La strategia coreana si distingue da quella occidentale per due caratteristiche piuttosto lampanti. La prima è che postula il ruolo centrale del soft power attraverso l’industria dei contenuti. La seconda è che ha successo: un successo pluridecennale. Mentre la maggior parte dei Paesi occidentali si barcamena tra scioperi, riforme e contro-riforme, l’industria culturale coreana macina risultati e record. Negli ultimi 15 anni, la Corea è diventata uno dei maggiori esportatori netti di contenuti culturali. L’espansione globale dei prodotti culturali coreani ha accresciuto il potere del marchio della Repubblica di Corea e favorito il turismo che registra una crescita del 33% su base annua. L’Hallyu ha permesso di esportare con successo una vasta gamma di prodotti – musica (K-Pop), serie televisive (K-Drama), film, videogame, fumetti – e di importare popolarità. I K-drama trasmessi su Netflix sono oggi il contenuto non in lingua inglese più visto nel mondo. Nel 2020 Parasite ha incassato nel mondo 254 milioni di dollari, ha vinto la Palma d’oro al festival di Cannes e ben 4 Oscar ed è stato il primo film non in lingua inglese nella storia del premio a vincere il titolo di “Miglior film”. Nel 2024 la scrittrice coreana Han Kang è stata la prima donna asiatica a vincere il Nobel per la letteratura.

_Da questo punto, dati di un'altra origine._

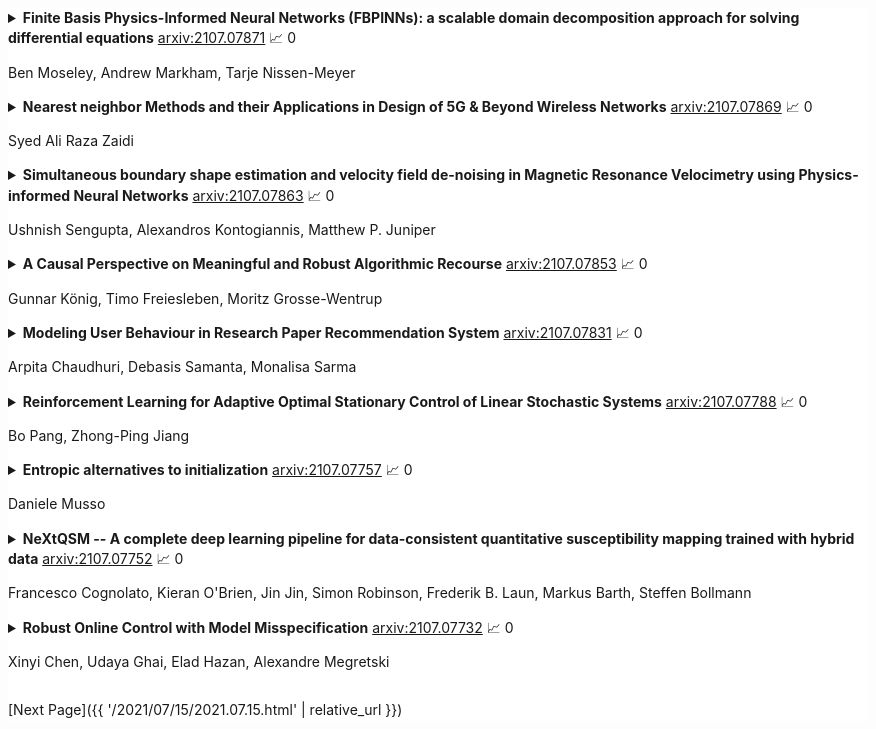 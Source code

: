 <details><summary><b>Finite Basis Physics-Informed Neural Networks (FBPINNs): a scalable domain decomposition approach for solving differential equations</b>
<a href="https://arxiv.org/abs/2107.07871">arxiv:2107.07871</a>
&#x1F4C8; 0 <br>
<p>Ben Moseley, Andrew Markham, Tarje Nissen-Meyer</p></summary></details>

<details><summary><b>Nearest neighbor Methods and their Applications in Design of 5G & Beyond Wireless Networks</b>
<a href="https://arxiv.org/abs/2107.07869">arxiv:2107.07869</a>
&#x1F4C8; 0 <br>
<p>Syed Ali Raza Zaidi</p></summary></details>

<details><summary><b>Simultaneous boundary shape estimation and velocity field de-noising in Magnetic Resonance Velocimetry using Physics-informed Neural Networks</b>
<a href="https://arxiv.org/abs/2107.07863">arxiv:2107.07863</a>
&#x1F4C8; 0 <br>
<p>Ushnish Sengupta, Alexandros Kontogiannis, Matthew P. Juniper</p></summary></details>

<details><summary><b>A Causal Perspective on Meaningful and Robust Algorithmic Recourse</b>
<a href="https://arxiv.org/abs/2107.07853">arxiv:2107.07853</a>
&#x1F4C8; 0 <br>
<p>Gunnar König, Timo Freiesleben, Moritz Grosse-Wentrup</p></summary></details>

<details><summary><b>Modeling User Behaviour in Research Paper Recommendation System</b>
<a href="https://arxiv.org/abs/2107.07831">arxiv:2107.07831</a>
&#x1F4C8; 0 <br>
<p>Arpita Chaudhuri, Debasis Samanta, Monalisa Sarma</p></summary></details>

<details><summary><b>Reinforcement Learning for Adaptive Optimal Stationary Control of Linear Stochastic Systems</b>
<a href="https://arxiv.org/abs/2107.07788">arxiv:2107.07788</a>
&#x1F4C8; 0 <br>
<p>Bo Pang, Zhong-Ping Jiang</p></summary></details>

<details><summary><b>Entropic alternatives to initialization</b>
<a href="https://arxiv.org/abs/2107.07757">arxiv:2107.07757</a>
&#x1F4C8; 0 <br>
<p>Daniele Musso</p></summary></details>

<details><summary><b>NeXtQSM -- A complete deep learning pipeline for data-consistent quantitative susceptibility mapping trained with hybrid data</b>
<a href="https://arxiv.org/abs/2107.07752">arxiv:2107.07752</a>
&#x1F4C8; 0 <br>
<p>Francesco Cognolato, Kieran O'Brien, Jin Jin, Simon Robinson, Frederik B. Laun, Markus Barth, Steffen Bollmann</p></summary></details>

<details><summary><b>Robust Online Control with Model Misspecification</b>
<a href="https://arxiv.org/abs/2107.07732">arxiv:2107.07732</a>
&#x1F4C8; 0 <br>
<p>Xinyi Chen, Udaya Ghai, Elad Hazan, Alexandre Megretski</p></summary></details>


[Next Page]({{ '/2021/07/15/2021.07.15.html' | relative_url }})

Hallyu si è dimostrata una vera strategia nazionale di branding e uno strumento per divorare quote di un mercato, quello dei contenuti e dei servizi, che oggi cresce molto più velocemente di quello dei prodotti fisici. Per questo, mentre ci interroghiamo su come riformare il sostegno pubblico all’audiovisivo italiano, vale la pena tenere bene a mente questo modello vincente di strategia economica di lungo periodo. Fatta una doverosa taratura allo strumento, come il nostro Ministro ha giustamente annunciato di voler fare, dovremmo tenere a mente che il Tax credit esiste in decine e decine di Paesi, compresi tutti i Paesi occidentali, e che perfino la California, la patria del cinema mondiale, questo mese ha più che raddoppiato il suo plafond annuale di tax credit e ha aumentato le aliquote, per tentare di porre fine alla fuga delle sue produzioni verso l’estero, attratte dagli incentivi fiscali locali.
Per emergere nella competizione globale è necessario avere chiaro l’obiettivo di lungo periodo. L’Italia è stata l’industria cinematografica più forte del mondo dopo gli Stati Uniti, qualche decennio fa. A quel tempo il Made in Italy viaggiava sulle Cinquecento e le Olivetti, ma anche attraverso i fotogrammi del neorealismo e della commedia all’italiana. Oggi quale posto vogliamo occupare nel mercato globale dei contenuti? Questa è la domanda a cui dobbiamo rispondere prima di ripensare lo strumento del Tax credit. Se lo Stato si ritaglierà un ruolo propulsore dell’industria culturale, l’Italia potrà tornare ad essere il Paese di cui una liceale di Seul parla entusiasta alla madre. Il Paese che si insinua nei modi di dire di mondi lontani. Il Paese che esporta miti, stili, neologismi, sogni; cultura. E importa simpatia e ammirazione.